Spectroscopy (play /spɛkˈtrɒskəpi/) is the study of the interaction between matter and radiated energy.[1][2] Historically, spectroscopy originated through the study of visible light dispersed according to its wavelength, e.g., by a prism. Later the concept was expanded greatly to comprise any interaction with radiative energy as a function of its wavelength or frequency. Spectroscopic data is often represented by a spectrum, a plot of the response of interest as a function of wavelength or frequency.



Spectrometry and spectrography are terms used to refer to the measurement of radiation intensity as a function of wavelength and are often used to describe experimental spectroscopic methods. Spectral measurement devices are referred to as spectrometers, spectrophotometers, spectrographs or spectral analyzers.

Daily observations of color can be related to spectroscopy. Neon lighting is a direct application of atomic spectroscopy. Neon and other noble gases have characteristic emission colors, and neon lamps use electricity to excite these emissions. Inks, dyes and paints include chemical compounds selected for their spectral characteristics in order to generate specific colors and hues. A commonly encountered molecular spectrum is that of nitrogen dioxide. Gaseous nitrogen dioxide has a characteristic red absorption feature, and this gives air polluted with nitrogen dioxide a reddish brown color. Rayleigh scattering is a spectroscopic scattering phenomenon that accounts for the color of the sky.

Spectroscopic studies were central to the development of quantum mechanics and included Max Planck's explanation of blackbody radiation, Albert Einstein's explanation of the photoelectric effect and Niels Bohr's explanation of atomic structure and spectra. Spectroscopy is used in physical and analytical chemistry because atoms and molecules have unique spectra. These spectra can be interpreted to derive information about the atoms and molecules, and they can also be used to detect, identify and quantify chemicals. Spectroscopy is also used in astronomy and remote sensing. Most research telescopes have spectrographs. The measured spectra are used to determine the chemical composition and physical properties of astronomical objects (such as their temperature and velocity).


One of the central concepts in spectroscopy is a resonance and its corresponding resonant frequency. Resonances were first characterized in mechanical systems such as pendulums. Mechanical systems that vibrate or oscillate will experience large amplitude oscillations when they are driven at their resonant frequency. A plot of amplitude vs. excitation frequency will have a peak centered at the resonance frequency. This plot is one type of spectrum, with the peak often referred to as a spectral line, and most spectral lines have a similar appearance.

In quantum mechanical systems, the analogous resonance is a coupling of two quantum mechanical stationary states of one system, such as an atom, via an oscillatory source of energy such as a photon. The coupling of the two states is strongest when the energy of the source matches the energy difference between the two states. The energy (E) of a photon is related to its frequency (\nu) by E = h\nu where h is Planck's constant, and so a spectrum of the system response vs. photon frequency will peak at the resonant frequency or energy. Particles such as electrons and neutrons have a comparable relationship, the de Broglie relations, between their kinetic energy and their wavelength and frequency and therefore can also excite resonant interactions.

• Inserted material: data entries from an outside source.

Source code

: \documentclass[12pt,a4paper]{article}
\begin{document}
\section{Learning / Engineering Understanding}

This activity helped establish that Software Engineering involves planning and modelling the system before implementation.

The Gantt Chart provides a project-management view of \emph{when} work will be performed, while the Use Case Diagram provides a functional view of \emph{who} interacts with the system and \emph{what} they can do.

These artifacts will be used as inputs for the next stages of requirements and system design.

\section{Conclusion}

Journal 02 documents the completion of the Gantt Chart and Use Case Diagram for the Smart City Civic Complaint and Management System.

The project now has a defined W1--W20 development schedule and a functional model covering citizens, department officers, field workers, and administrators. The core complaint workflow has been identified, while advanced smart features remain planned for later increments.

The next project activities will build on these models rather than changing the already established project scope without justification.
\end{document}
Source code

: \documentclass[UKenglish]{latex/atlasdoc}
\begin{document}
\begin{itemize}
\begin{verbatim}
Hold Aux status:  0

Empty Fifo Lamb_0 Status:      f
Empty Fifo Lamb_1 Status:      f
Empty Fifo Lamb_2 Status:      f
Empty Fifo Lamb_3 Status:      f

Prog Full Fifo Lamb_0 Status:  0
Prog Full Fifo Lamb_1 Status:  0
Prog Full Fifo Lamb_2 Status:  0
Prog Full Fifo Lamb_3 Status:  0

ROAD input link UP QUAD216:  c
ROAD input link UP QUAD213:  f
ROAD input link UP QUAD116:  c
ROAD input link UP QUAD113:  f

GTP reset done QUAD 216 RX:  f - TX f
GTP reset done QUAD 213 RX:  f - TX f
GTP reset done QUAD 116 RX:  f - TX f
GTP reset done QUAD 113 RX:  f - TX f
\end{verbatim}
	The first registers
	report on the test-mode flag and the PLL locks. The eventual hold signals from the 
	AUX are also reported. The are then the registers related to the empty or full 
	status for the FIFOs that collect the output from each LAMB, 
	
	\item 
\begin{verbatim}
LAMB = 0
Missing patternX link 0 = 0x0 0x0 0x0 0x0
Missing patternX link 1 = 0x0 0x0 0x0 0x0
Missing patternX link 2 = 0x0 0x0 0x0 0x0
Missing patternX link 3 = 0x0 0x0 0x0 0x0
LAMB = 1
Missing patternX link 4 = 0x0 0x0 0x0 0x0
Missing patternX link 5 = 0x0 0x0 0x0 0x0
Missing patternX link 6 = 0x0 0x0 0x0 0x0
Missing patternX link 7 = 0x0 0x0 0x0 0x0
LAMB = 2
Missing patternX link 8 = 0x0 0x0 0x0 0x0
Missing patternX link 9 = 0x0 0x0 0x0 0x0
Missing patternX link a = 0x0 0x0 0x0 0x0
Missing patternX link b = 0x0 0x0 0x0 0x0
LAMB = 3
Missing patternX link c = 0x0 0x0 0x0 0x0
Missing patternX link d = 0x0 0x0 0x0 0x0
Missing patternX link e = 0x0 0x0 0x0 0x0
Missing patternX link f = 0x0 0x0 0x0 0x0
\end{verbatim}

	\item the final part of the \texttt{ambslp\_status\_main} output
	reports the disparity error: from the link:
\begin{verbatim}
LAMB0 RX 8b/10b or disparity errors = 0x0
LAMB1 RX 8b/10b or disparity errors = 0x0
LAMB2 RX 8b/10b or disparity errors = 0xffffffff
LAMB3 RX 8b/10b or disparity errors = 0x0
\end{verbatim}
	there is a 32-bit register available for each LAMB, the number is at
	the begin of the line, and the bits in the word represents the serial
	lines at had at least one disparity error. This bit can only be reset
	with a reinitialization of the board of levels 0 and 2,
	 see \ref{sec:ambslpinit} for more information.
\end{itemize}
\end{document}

Spectra of atoms and molecules often consist of a series of spectral lines, each one representing a resonance between two different quantum states. The explanation of these series, and the spectral patterns associated with them, were one of the experimental enigmas that drove the development and acceptance of quantum mechanics. The hydrogen spectral series in particular was first successfully explained by the Rutherford-Bohr quantum model of the hydrogen atom. In some cases spectral lines are well separated and distinguishable, but spectral lines can also overlap and appear to be a single transition if the density of energy states is high enough.

  Classification of methods

Spectroscopy is a sufficiently broad field that many sub-disciplines exist, each with numerous implementations of specific spectroscopic techniques. The various implementations and techniques can be classified in several ways.

  Type of radiative energy

Types of spectroscopy are distinguished by the type of radiative energy involved in the interaction. In many applications, the spectrum is determined by measuring changes in the intensity or frequency of this energy. The types of radiative energy studied include:

  Nature of the interaction

Types of spectroscopy can also be distinguished by the nature of the interaction between the energy and the material. These interactions include[1]:

  • Absorption occurs when energy from the radiative source is absorbed by the material. Absorption is often determined by measuring the fraction of energy transmitted through the material; absorption will decrease the transmitted portion.
  • Emission indicates that radiative energy is released by the material. A material's blackbody spectrum is a spontaneous emission spectrum determined by its temperature. Emission can also be induced by other sources of energy such as flames or sparks or electromagnetic radiation in the case of fluorescence.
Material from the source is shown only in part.